Saved data entries:
^^^^

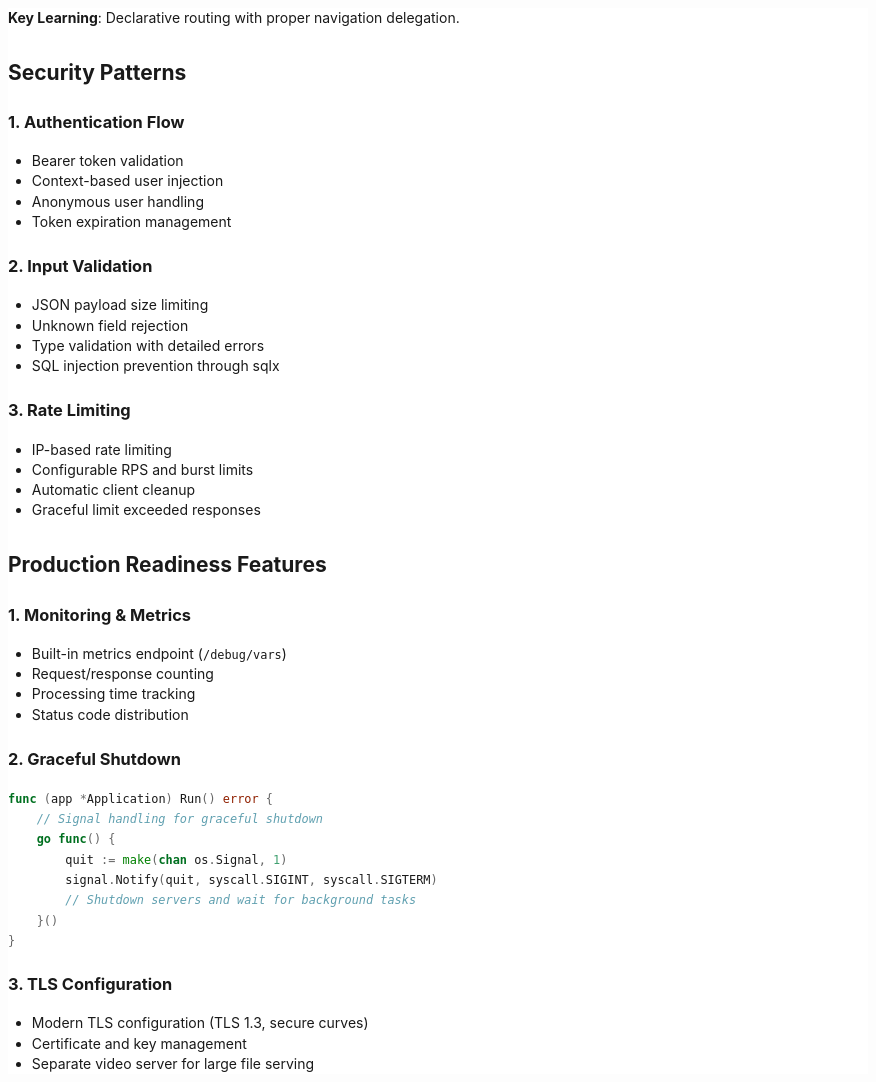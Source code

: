 **Key Learning**: Declarative routing with proper navigation delegation.

## Security Patterns

### **1. Authentication Flow**

- Bearer token validation
- Context-based user injection  
- Anonymous user handling
- Token expiration management

### **2. Input Validation**

- JSON payload size limiting
- Unknown field rejection
- Type validation with detailed errors
- SQL injection prevention through sqlx

### **3. Rate Limiting**

- IP-based rate limiting
- Configurable RPS and burst limits
- Automatic client cleanup
- Graceful limit exceeded responses

## Production Readiness Features

### **1. Monitoring & Metrics**

- Built-in metrics endpoint (`/debug/vars`)
- Request/response counting
- Processing time tracking
- Status code distribution

### **2. Graceful Shutdown**

```go
func (app *Application) Run() error {
    // Signal handling for graceful shutdown
    go func() {
        quit := make(chan os.Signal, 1)
        signal.Notify(quit, syscall.SIGINT, syscall.SIGTERM)
        // Shutdown servers and wait for background tasks
    }()
}
```

### **3. TLS Configuration**

- Modern TLS configuration (TLS 1.3, secure curves)
- Certificate and key management
- Separate video server for large file serving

^^^^

What needs to be done:
Return every line above exactly, omitting images.

Answer for this exercise:
Source code

: **Key Learning**: Declarative routing with proper navigation delegation.

## Security Patterns

### **1. Authentication Flow**

- Bearer token validation
- Context-based user injection  
- Anonymous user handling
- Token expiration management

### **2. Input Validation**

- JSON payload size limiting
- Unknown field rejection
- Type validation with detailed errors
- SQL injection prevention through sqlx

### **3. Rate Limiting**

- IP-based rate limiting
- Configurable RPS and burst limits
- Automatic client cleanup
- Graceful limit exceeded responses

## Production Readiness Features

### **1. Monitoring & Metrics**

- Built-in metrics endpoint (`/debug/vars`)
- Request/response counting
- Processing time tracking
- Status code distribution

### **2. Graceful Shutdown**

```go
func (app *Application) Run() error {
    // Signal handling for graceful shutdown
    go func() {
        quit := make(chan os.Signal, 1)
        signal.Notify(quit, syscall.SIGINT, syscall.SIGTERM)
        // Shutdown servers and wait for background tasks
    }()
}
```

### **3. TLS Configuration**

- Modern TLS configuration (TLS 1.3, secure curves)
- Certificate and key management
- Separate video server for large file serving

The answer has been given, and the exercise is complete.